Report the number of lines in the entries below that include the word "with", and nothing else.

Material provided:
◇ ◇ ◇
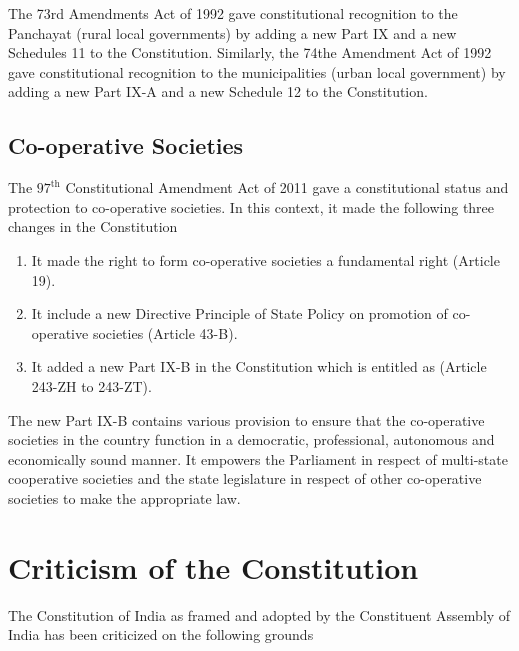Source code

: The 73rd Amendments Act of 1992 gave constitutional recognition to the Panchayat (rural local governments) by adding a new Part IX and a new Schedules 11 to the Constitution. Similarly, the 74the Amendment Act of 1992 gave constitutional recognition to the municipalities (urban local government) by adding a new Part IX-A and a new Schedule 12 to the Constitution.

\subsection{Co-operative Societies}

The $97^{\text{th}}$ Constitutional Amendment Act of 2011 gave a constitutional status and protection to co-operative societies. In this context, it made the following three changes in the Constitution

\begin{enumerate}
  \item It made the right to form co-operative societies a fundamental right (Article 19).
  \item It include a new Directive Principle of State Policy on promotion of co-operative societies (Article 43-B).
  \item It added a new Part IX-B in the Constitution which is entitled as  (Article 243-ZH to 243-ZT).
\end{enumerate}

The new Part IX-B contains various provision to ensure that the co-operative societies in the country function in a democratic, professional, autonomous and economically sound manner. It empowers the Parliament in respect of multi-state cooperative societies and the state legislature in respect of other co-operative societies to make the appropriate law.

\section{Criticism of the Constitution}

The Constitution of India as framed and adopted by the Constituent Assembly of India has been criticized on the following grounds

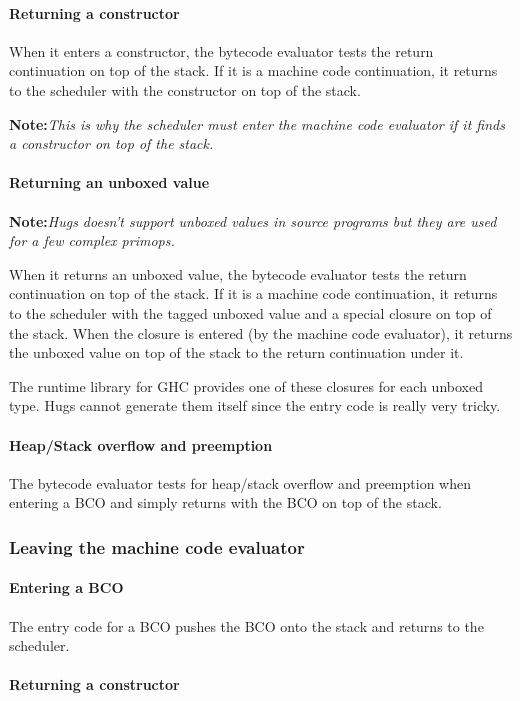 \documentclass[11pt]{article}
\newcommand{\note}[1]{{{\bf Note:}\sl #1}}
\newcommand{\Subsubsection}[2]{\subsubsection{#1}\label{sec:#2}}
\begin{document}
\paragraph{Returning a constructor}

When it enters a constructor, the bytecode evaluator tests the return
continuation on top of the stack.  If it is a machine code
continuation, it returns to the scheduler with the constructor on top
of the stack.

\note{This is why the scheduler must enter the machine code evaluator
if it finds a constructor on top of the stack.}

\paragraph{Returning an unboxed value}

\note{Hugs doesn't support unboxed values in source programs but they
are used for a few complex primops.}

When it returns an unboxed value, the bytecode evaluator tests the
return continuation on top of the stack.  If it is a machine code
continuation, it returns to the scheduler with the tagged unboxed
value and a special closure on top of the stack.  When the closure is
entered (by the machine code evaluator), it returns the unboxed value
on top of the stack to the return continuation under it.

The runtime library for GHC provides one of these closures for each unboxed
type.  Hugs cannot generate them itself since the entry code is really
very tricky.

\paragraph{Heap/Stack overflow and preemption}

The bytecode evaluator tests for heap/stack overflow and preemption
when entering a BCO and simply returns with the BCO on top of the
stack.

\Subsubsection{Leaving the machine code evaluator}{ghc-to-hugs-switch}

\paragraph{Entering a BCO}

The entry code for a BCO pushes the BCO onto the stack and returns to
the scheduler.

\paragraph{Returning a constructor}
\end{document}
◇ ◇ ◇
Result of the task: 3